• TRY IT: Report each line of the data that contains the string "requests".

── SUPPLIED DATA ──

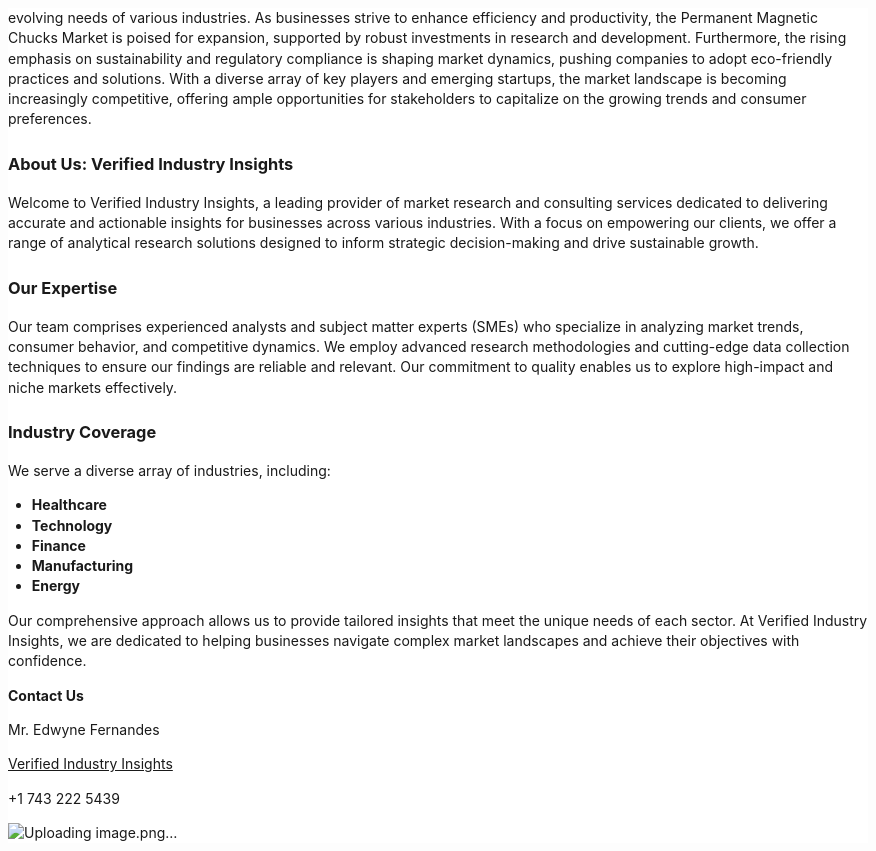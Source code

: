 evolving needs of various industries. As businesses strive to enhance efficiency and productivity, the Permanent Magnetic Chucks Market is poised for expansion, supported by robust investments in research and development. Furthermore, the rising emphasis on sustainability and regulatory compliance is shaping market dynamics, pushing companies to adopt eco-friendly practices and solutions. With a diverse array of key players and emerging startups, the market landscape is becoming increasingly competitive, offering ample opportunities for stakeholders to capitalize on the growing trends and consumer preferences.</p><h3>About Us: Verified Industry Insights</h3><p>Welcome to Verified Industry Insights, a leading provider of market research and consulting services dedicated to delivering accurate and actionable insights for businesses across various industries. With a focus on empowering our clients, we offer a range of analytical research solutions designed to inform strategic decision-making and drive sustainable growth.</p><h3>Our Expertise</h3><p>Our team comprises experienced analysts and subject matter experts (SMEs) who specialize in analyzing market trends, consumer behavior, and competitive dynamics. We employ advanced research methodologies and cutting-edge data collection techniques to ensure our findings are reliable and relevant. Our commitment to quality enables us to explore high-impact and niche markets effectively.</p><h3>Industry Coverage</h3><p>We serve a diverse array of industries, including:</p><ul><li><strong>Healthcare</strong></li><li><strong>Technology</strong></li><li><strong>Finance</strong></li><li><strong>Manufacturing</strong></li><li><strong>Energy</strong></li></ul><p>Our comprehensive approach allows us to provide tailored insights that meet the unique needs of each sector. At Verified Industry Insights, we are dedicated to helping businesses navigate complex market landscapes and achieve their objectives with confidence.</p><p><strong>Contact Us</strong></p><p>Mr. Edwyne Fernandes</p><p><a href="https://www.verifiedindustryinsights.com/">Verified Industry Insights</a></p><p>+1 743 222 5439</p>
![Uploading image.png…]()
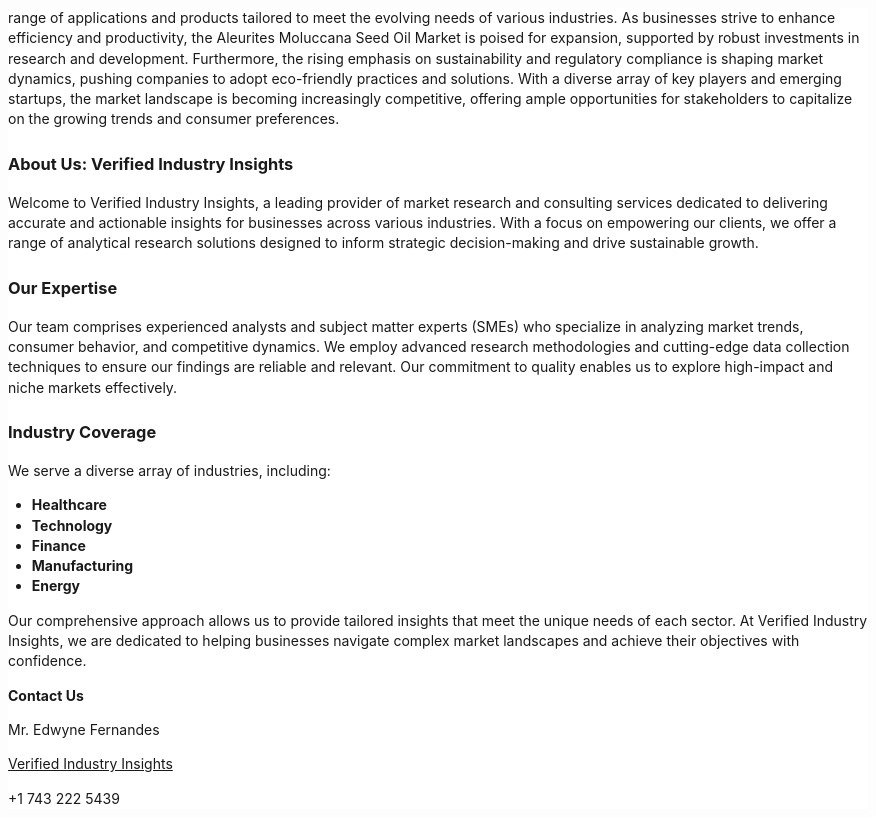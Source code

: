 range of applications and products tailored to meet the evolving needs of various industries. As businesses strive to enhance efficiency and productivity, the Aleurites Moluccana Seed Oil Market is poised for expansion, supported by robust investments in research and development. Furthermore, the rising emphasis on sustainability and regulatory compliance is shaping market dynamics, pushing companies to adopt eco-friendly practices and solutions. With a diverse array of key players and emerging startups, the market landscape is becoming increasingly competitive, offering ample opportunities for stakeholders to capitalize on the growing trends and consumer preferences.</p><h3>About Us: Verified Industry Insights</h3><p>Welcome to Verified Industry Insights, a leading provider of market research and consulting services dedicated to delivering accurate and actionable insights for businesses across various industries. With a focus on empowering our clients, we offer a range of analytical research solutions designed to inform strategic decision-making and drive sustainable growth.</p><h3>Our Expertise</h3><p>Our team comprises experienced analysts and subject matter experts (SMEs) who specialize in analyzing market trends, consumer behavior, and competitive dynamics. We employ advanced research methodologies and cutting-edge data collection techniques to ensure our findings are reliable and relevant. Our commitment to quality enables us to explore high-impact and niche markets effectively.</p><h3>Industry Coverage</h3><p>We serve a diverse array of industries, including:</p><ul><li><strong>Healthcare</strong></li><li><strong>Technology</strong></li><li><strong>Finance</strong></li><li><strong>Manufacturing</strong></li><li><strong>Energy</strong></li></ul><p>Our comprehensive approach allows us to provide tailored insights that meet the unique needs of each sector. At Verified Industry Insights, we are dedicated to helping businesses navigate complex market landscapes and achieve their objectives with confidence.</p><p><strong>Contact Us</strong></p><p>Mr. Edwyne Fernandes</p><p><a href="https://www.verifiedindustryinsights.com/">Verified Industry Insights</a></p><p>+1 743 222 5439</p>
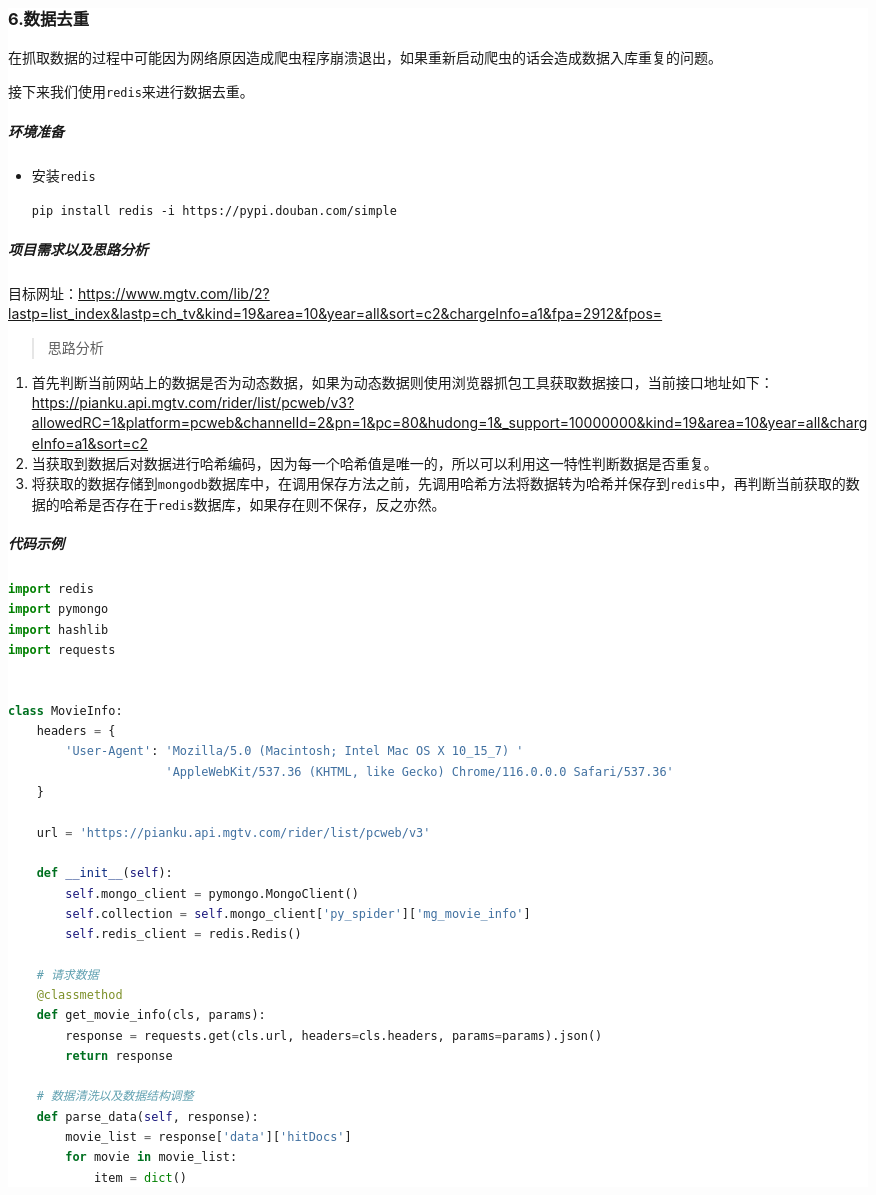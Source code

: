 



### 6.数据去重

在抓取数据的过程中可能因为网络原因造成爬虫程序崩溃退出，如果重新启动爬虫的话会造成数据入库重复的问题。

接下来我们使用`redis`来进行数据去重。



##### 环境准备

- 安装`redis`

  ```txt
  pip install redis -i https://pypi.douban.com/simple
  ```



##### 项目需求以及思路分析

目标网址：https://www.mgtv.com/lib/2?lastp=list_index&lastp=ch_tv&kind=19&area=10&year=all&sort=c2&chargeInfo=a1&fpa=2912&fpos=



> 思路分析

1. 首先判断当前网站上的数据是否为动态数据，如果为动态数据则使用浏览器抓包工具获取数据接口，当前接口地址如下：https://pianku.api.mgtv.com/rider/list/pcweb/v3?allowedRC=1&platform=pcweb&channelId=2&pn=1&pc=80&hudong=1&_support=10000000&kind=19&area=10&year=all&chargeInfo=a1&sort=c2
2. 当获取到数据后对数据进行哈希编码，因为每一个哈希值是唯一的，所以可以利用这一特性判断数据是否重复。
3. 将获取的数据存储到`mongodb`数据库中，在调用保存方法之前，先调用哈希方法将数据转为哈希并保存到`redis`中，再判断当前获取的数据的哈希是否存在于`redis`数据库，如果存在则不保存，反之亦然。



##### 代码示例

```python
import redis
import pymongo
import hashlib
import requests


class MovieInfo:
    headers = {
        'User-Agent': 'Mozilla/5.0 (Macintosh; Intel Mac OS X 10_15_7) '
                      'AppleWebKit/537.36 (KHTML, like Gecko) Chrome/116.0.0.0 Safari/537.36'
    }

    url = 'https://pianku.api.mgtv.com/rider/list/pcweb/v3'

    def __init__(self):
        self.mongo_client = pymongo.MongoClient()
        self.collection = self.mongo_client['py_spider']['mg_movie_info']
        self.redis_client = redis.Redis()

    # 请求数据
    @classmethod
    def get_movie_info(cls, params):
        response = requests.get(cls.url, headers=cls.headers, params=params).json()
        return response

    # 数据清洗以及数据结构调整
    def parse_data(self, response):
        movie_list = response['data']['hitDocs']
        for movie in movie_list:
            item = dict()
```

───

• ANSWER SPACE:
import requests
        response = requests.get(cls.url, headers=cls.headers, params=params).json()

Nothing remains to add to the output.